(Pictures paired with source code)

=== Begin Enclosure ===

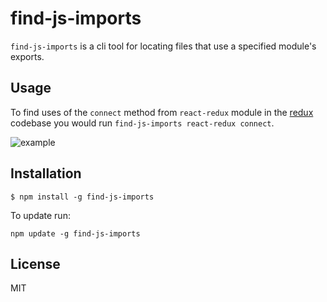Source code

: # find-js-imports

`find-js-imports` is a cli tool for locating files that use a specified module's
exports.

## Usage

To find uses of the `connect` method from `react-redux` module in the
[redux](redux-url) codebase you would run `find-js-imports react-redux connect`.

![example](https://cloud.githubusercontent.com/assets/739390/24313599/b9e9f62c-109a-11e7-9760-3c7ec69221c8.png)

## Installation

```
$ npm install -g find-js-imports
```

To update run:

```
npm update -g find-js-imports
```

## License

MIT

[redux-url]: https://github.com/reactjs/redux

=== End Enclosure ===

Task prompt: Across the entries above, tally every line that includes the string "connect", then state only the count.

Expected output: 2